The group runs for the door, Jesse opens it and is greeted by JEWEL.
Jewel
DIE!
Jewel bashes a guitar over Jesse's head.
Jonathan
(Helping Jesse up)
Told you you shouldn't have sent her that picture of her
at the Grammy's.
ALANIS MORISSETTE crashes through a wall.
Alanis
Liam Smith must die, eh!
Donner
Now how do we get out?
Jonathan
The window!
Liam
But it's locked shut!
The group looks at Liam.
EXT. THE WINDOW
We then see Liam thrown through the window. The group climbs out and
starts rushing down the fire escape ladder. They then see down on the
street, MELISSA ETHERIDGE emerging from a sewer!
Melissa
DIE!
Melissa starts throwing little beakers at the escape ladder.
Thad
Incoming!!!
The beakers explode and start to eat away at the ladder, melting the
bolts and sending the ladder and the group crashing to the ground.
Liam
What's in those beakers? Acid?
Jesse
Worse. It's David Crosby.... goop.
Everyone
Gross!
Liam
We need help!
Mr. Hilter
We need Capeman!
Jesse
Who?
Mr. Hilter
Las Vegas' own superhero!
Jesse
Oh. Well until he gets here, I'm going to call the cops!
Come on, Jonathan!
Jesse and Jonathan run off.
Liam
Dear God! How are we going to stop them?
Mr. Hilter
What do you mean "we", dead boy?
Just then, the DIXIE CHICKS swoop by. Liam and the gang jump out of the
way in time.
Liam
Capeman! Where are you?
NATALIE MERCHANT starts charging towards them when CAPEMAN flies down
and punches Natalie into oblivion.
Capeman
Take that, foul tigerlily!!! Sorry I'm late, I was doing
a guest appearance on "Roswell".
Liam
Capeman! All these female musicians want me dead!
Capeman
Uh-huh, you know the drill.
Liam hands Capeman his credit card which he swipes and hands back to him
with a receipt.
Capeman
CAAAAAAAPEMAAAAAAN!!!
Capeman is about to attack PAULA COLE when she lifts her arms. Capeman
is then snared when her massive armpit hair shoots outward and entangles
him.
Paula
I don't wanna wait.... for your life to be over....
Capeman
Argh! Crappy folk singer.... pulling me toward.... final
fate....Someone get this on film! I could get a posthumous
Oscar!
Capeman is being pulled in when the hairs are cut by a laser blast.
Paula Cole shrieks in terror and is then vaporized by another laser
blast. Two figures then land in front of Capeman, Liam, Mr. Hilter,
Thand and Donner.
Capeman
Thank you! Who are you two?
Person 1
I am.... THE COSMIC WEASEL!
Person 2
And I am.... DR. WHAM!
Everyone
Who?
Cosmic Weasel
I am the man of aluminum! The sentinel of the sideways!
The scratch on evil's brand new CD!
Dr. Wham
And I am the jaded giant! The man without beer! The foot
in evil's groin!
Liam
But who are you? Where did you come from?
Donner
Here we go again...
Cosmic Weasel
Ah, well thereby hangs a tale....
RIPPLE DISSOLVE TO:
INT. A COLLEGE CLASSROOM/LABORATORY
Cosmic Weasel (VO)
I was an honor student in a top college...

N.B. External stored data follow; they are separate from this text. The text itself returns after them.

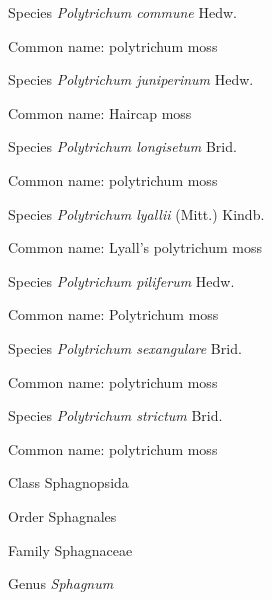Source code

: \documentclass[9pt, article]{memoir}
\begin{document}
\begin{multicols}{2}
\vspace{6pt}\noindent\hspace{36pt}Species \textit{Polytrichum commune} Hedw.


Common name: polytrichum moss

\vspace{6pt}\noindent\hspace{36pt}Species \textit{Polytrichum juniperinum} Hedw.


Common name: Haircap moss

\vspace{6pt}\noindent\hspace{36pt}Species \textit{Polytrichum longisetum} Brid.


Common name: polytrichum moss

\vspace{6pt}\noindent\hspace{36pt}Species \textit{Polytrichum lyallii} (Mitt.) Kindb.


Common name: Lyall's polytrichum moss

\vspace{6pt}\noindent\hspace{36pt}Species \textit{Polytrichum piliferum} Hedw.


Common name: Polytrichum moss

\vspace{6pt}\noindent\hspace{36pt}Species \textit{Polytrichum sexangulare} Brid.


Common name: polytrichum moss

\vspace{6pt}\noindent\hspace{36pt}Species \textit{Polytrichum strictum} Brid.


Common name: polytrichum moss

\vspace{6pt}\noindent\hspace{12pt}Class Sphagnopsida


\vspace{6pt}\noindent\hspace{18pt}Order Sphagnales


\vspace{6pt}\noindent\hspace{24pt}Family Sphagnaceae


\vspace{6pt}\noindent\hspace{30pt}Genus \textit{Sphagnum}



\end{multicols}
\end{document}

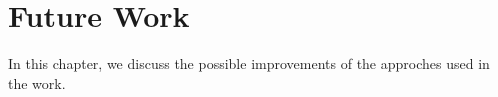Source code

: \cleardoublepage

\chapter{Future Work}
\label{futureworkchapter}

In this chapter, we discuss the possible improvements of the approches used in the work.
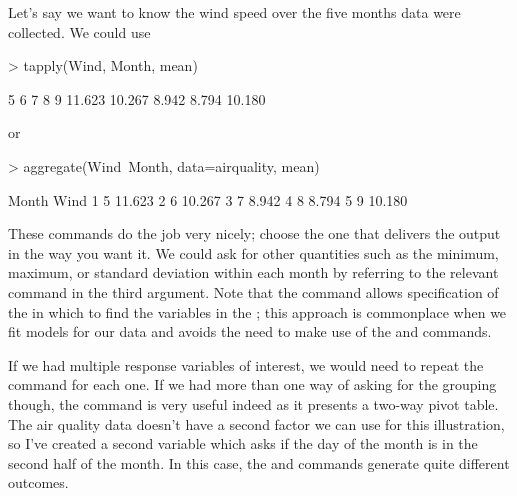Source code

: Let's say we want to know the  wind speed over the five months data were collected. We could use 

\begin{Schunk}
\begin{Sinput}
> tapply(Wind, Month, mean) 
\end{Sinput}
\begin{Soutput}
     5      6      7      8      9 
11.623 10.267  8.942  8.794 10.180 
\end{Soutput}
\end{Schunk}

or

\begin{Schunk}
\begin{Sinput}
> aggregate(Wind~Month, data=airquality, mean) 
\end{Sinput}
\begin{Soutput}
  Month   Wind
1     5 11.623
2     6 10.267
3     7  8.942
4     8  8.794
5     9 10.180
\end{Soutput}
\end{Schunk}

These commands do the job very nicely; choose the one that delivers the output in the way you want it. We could ask for other quantities such as the minimum, maximum, or standard deviation within each month by referring to the relevant \R{} command in the third argument. Note that the  command allows specification of the  in which to find the variables in the ; this approach is commonplace when we fit models for our data and avoids the need to make use of the  and  commands.  
 
If we had multiple response variables of interest, we would need to repeat the command for each one. If we had more than one way of asking for the grouping though, the  command is very useful indeed as it presents a two-way pivot table. The air quality data doesn't have a second factor we can use for this illustration, so I've created a second variable which asks if the day of the month is in the second half of the month. In this case, the  and  commands generate quite different outcomes.

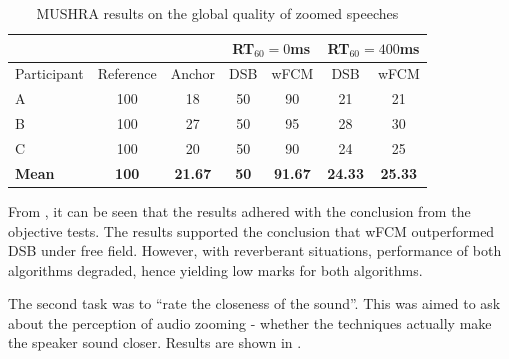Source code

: \documentclass[a4paper,twoside,12pt,hidelinks]{article}
\begin{document}
\begin{table}[H]
\centering
\begin{tabular}{lcc|c|c|c|c|}
\cline{4-7}
 &  &  & \multicolumn{2}{c|}{RT$_{60}=0$ms} & \multicolumn{2}{c|}{RT$_{60}=400$ms} \\ \hline
\multicolumn{1}{|l|}{Participant} & \multicolumn{1}{c|}{Reference} & Anchor & DSB & wFCM & DSB & wFCM \\ \hline
\multicolumn{1}{|l|}{A} & \multicolumn{1}{c|}{100} & 18 & 50 & 90 & 21 & 21 \\ \hline
\multicolumn{1}{|l|}{B} & \multicolumn{1}{c|}{100} & 27 & 50 & 95 & 28 & 30 \\ \hline
\multicolumn{1}{|l|}{C} & \multicolumn{1}{c|}{100} & 20 & 50 & 90 & 24 & 25 \\ \hline
\multicolumn{1}{|l|}{\textbf{Mean}} & \multicolumn{1}{c|}{\textbf{100}} & \textbf{21.67} & \textbf{50} & \textbf{91.67} & \textbf{24.33} & \textbf{25.33} \\ \hline
\end{tabular}
\caption{MUSHRA results on the global quality of zoomed speeches}
\label{table:globalquality}
\end{table}

From , it can be seen that the results adhered with the conclusion from the objective tests. The results supported the conclusion that wFCM outperformed DSB under free field. However, with reverberant situations, performance of both algorithms degraded, hence yielding low marks for both algorithms. 

The second task was to ``rate the closeness of the sound''. This was aimed to ask about the perception of audio zooming - whether the techniques actually make the speaker sound closer. Results are shown in .
\end{document}
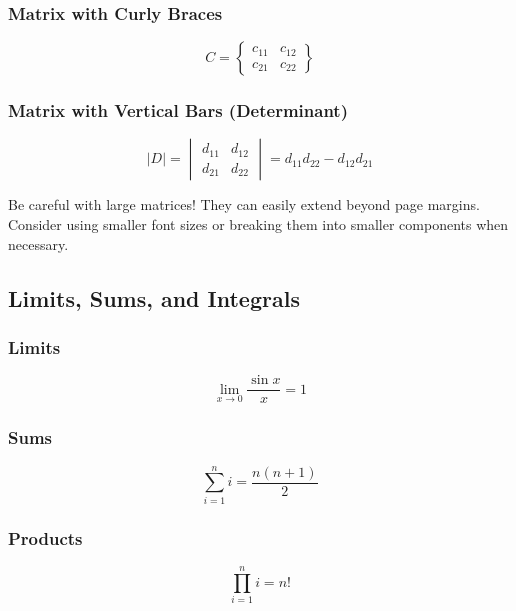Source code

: \documentclass[11pt,a4paper]{article}
\begin{document}
\subsubsection{Matrix with Curly Braces}
\begin{equation}
    C = 
    \begin{Bmatrix}
        c_{11} & c_{12} \\
        c_{21} & c_{22}
    \end{Bmatrix}
\end{equation}

\subsubsection{Matrix with Vertical Bars (Determinant)}
\begin{equation}
    |D| = 
    \begin{vmatrix}
        d_{11} & d_{12} \\
        d_{21} & d_{22}
    \end{vmatrix}
    = d_{11}d_{22} - d_{12}d_{21}
\end{equation}

\begin{warningbox}
Be careful with large matrices! They can easily extend beyond page margins. Consider using smaller font sizes or breaking them into smaller components when necessary.
\end{warningbox}

\subsection{Limits, Sums, and Integrals}

\subsubsection{Limits}
\begin{equation}
    \lim_{x \to 0} \frac{\sin x}{x} = 1
\end{equation}

\subsubsection{Sums}
\begin{equation}
    \sum_{i=1}^{n} i = \frac{n(n+1)}{2}
\end{equation}

\subsubsection{Products}
\begin{equation}
    \prod_{i=1}^{n} i = n!
\end{equation}
\end{document}
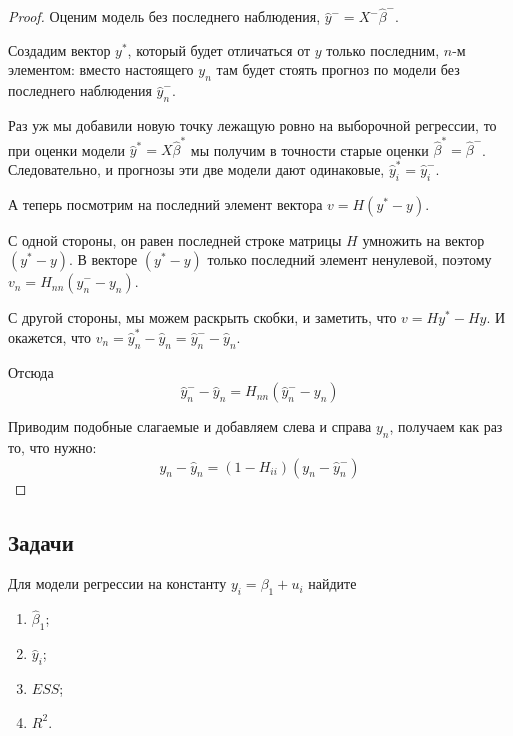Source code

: \documentclass[12pt]{article}
\newcommand{\hb}{\hat{\beta}}
\newcommand{\hy}{\hat{y}}
\newcommand{\ESS}{ESS}
\begin{document}
\begin{proof}
Оценим модель без последнего наблюдения, $\hat y^{-} = X^{-} \hb^{-}$. 

Создадим вектор $y^{*}$, который будет отличаться от $y$ только последним, $n$-м элементом:
вместо настоящего $y_n$ там будет стоять прогноз по модели без последнего наблюдения $\hat y^{-}_n$.

Раз уж мы добавили новую точку лежащую ровно на выборочной регрессии, то при оценки модели
$\hat y^* = X \hat \beta^*$ мы получим в точности старые оценки $\hat \beta^* = \hat \beta^-$. 
Следовательно, и прогнозы эти две модели дают одинаковые, $\hat y_i^* = \hat y_i^-$.

А теперь посмотрим на последний элемент вектора $v = H (y^* - y)$.

С одной стороны, он равен последней строке матрицы $H$ умножить на вектор $(y^* - y)$. 
В векторе $(y^* - y)$ только последний элемент ненулевой, поэтому $v_n = H_{nn} (\hat y^{-}_n - y_n)$.

С другой стороны, мы можем раскрыть скобки, и заметить, что $v = Hy^* - Hy$. 
И окажется, что $v_n = \hat y_n^* - \hat y_n = \hat y_n^- - \hat y_n$.

Отсюда
\[
 \hat y_n^- - \hat y_n = H_{nn} (\hat y_n^- - y_n)
\]

Приводим подобные слагаемые и добавляем слева и справа $y_n$, получаем как раз то, что нужно:
\[
y_n - \hat y_n   = (1 - H_{ii}) (y_n - \hat y_n^- )
\]
\end{proof}


\subsection{Задачи}

\begin{problem}
    Для модели регрессии на константу $y_i = \beta_1 + u_i$ найдите
    \begin{enumerate}
        \item $\hb_1$;
        \item $\hy_i$;
        \item $\ESS$;
        \item $R^2$.
    \end{enumerate}
\end{problem}
\end{document}
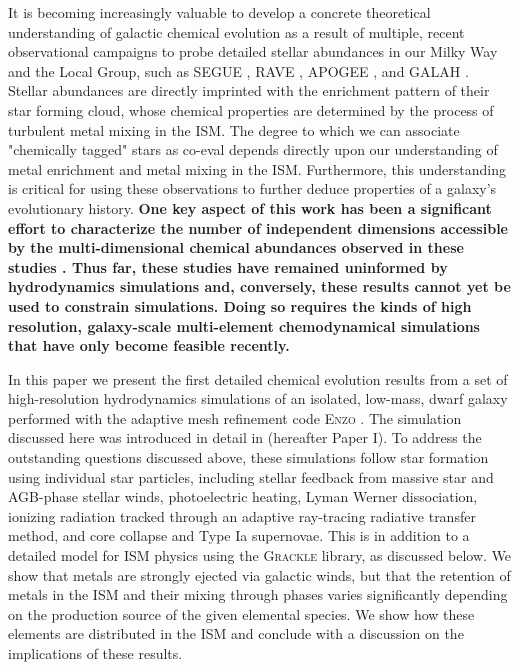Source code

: \documentclass[twocolumn]{aastex61}
\begin{document}
It is becoming increasingly valuable to develop a concrete theoretical understanding of galactic chemical evolution as a result of multiple, recent observational campaigns to probe detailed stellar abundances in our Milky Way and the Local Group, such as SEGUE \citep{Yanny2009}, RAVE \citep{Kunder2017}, APOGEE \citep{Anders2014}, and GALAH \citep{Buder2018}. Stellar abundances are directly imprinted with the enrichment pattern of their star forming cloud, whose chemical properties are determined by the process of turbulent metal mixing in the ISM. The degree to which we can associate "chemically tagged" stars as co-eval depends directly upon our understanding of metal enrichment and metal mixing in the ISM. Furthermore, this understanding is critical for using these observations to further deduce properties of a galaxy's evolutionary history. \textbf{One key aspect of this work has been a significant effort to characterize the number of independent dimensions accessible by the multi-dimensional chemical abundances observed in these studies \citep[e.g][]{Ting2012, Hogg2016,Jofre2017,Price-Jones2018}. Thus far, these studies have remained uninformed by hydrodynamics simulations and, conversely, these results cannot yet be used to constrain simulations. Doing so requires the kinds of high resolution, galaxy-scale multi-element chemodynamical simulations that have only become feasible recently.}

In this paper we present the first detailed chemical evolution results from a set of high-resolution hydrodynamics simulations of an isolated, low-mass, dwarf galaxy performed with the adaptive mesh refinement code \textsc{Enzo} \citep{Enzo2014}. The simulation discussed here was introduced in detail in \cite{Emerick2018} (hereafter Paper I). To address the outstanding questions discussed above, these simulations follow star formation using individual star particles, including stellar feedback from massive star and AGB-phase stellar winds, photoelectric heating, Lyman Werner dissociation, ionizing radiation tracked through an adaptive ray-tracing radiative transfer method, and core collapse and Type Ia supernovae. This is in addition to a detailed model for ISM physics using the \textsc{Grackle} library, as discussed below. We show that metals are strongly ejected via galactic winds, but that the retention of metals in the ISM and their mixing through phases varies significantly depending on the production source of the given elemental species. We show how these elements are distributed in the ISM and conclude with a discussion on the implications of these results.
\end{document}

We see the handsome young man is asleep in a science class... But then
again, so is the teacher and the rest of the students.
Cosmic Weasel (VO)
And somehow, a weasel snuck into the class nuclear reactor
and was irradiated with nuclear isotopes... then... it bit me!
We see the weasel bites the handsome young man on the ass.
Handsome young man
OW! SH-[BLEEP!]-T!
Cosmic Weasel (VO)
And from that bite, I gained super-powers and learned that
with great power comes great responsibility!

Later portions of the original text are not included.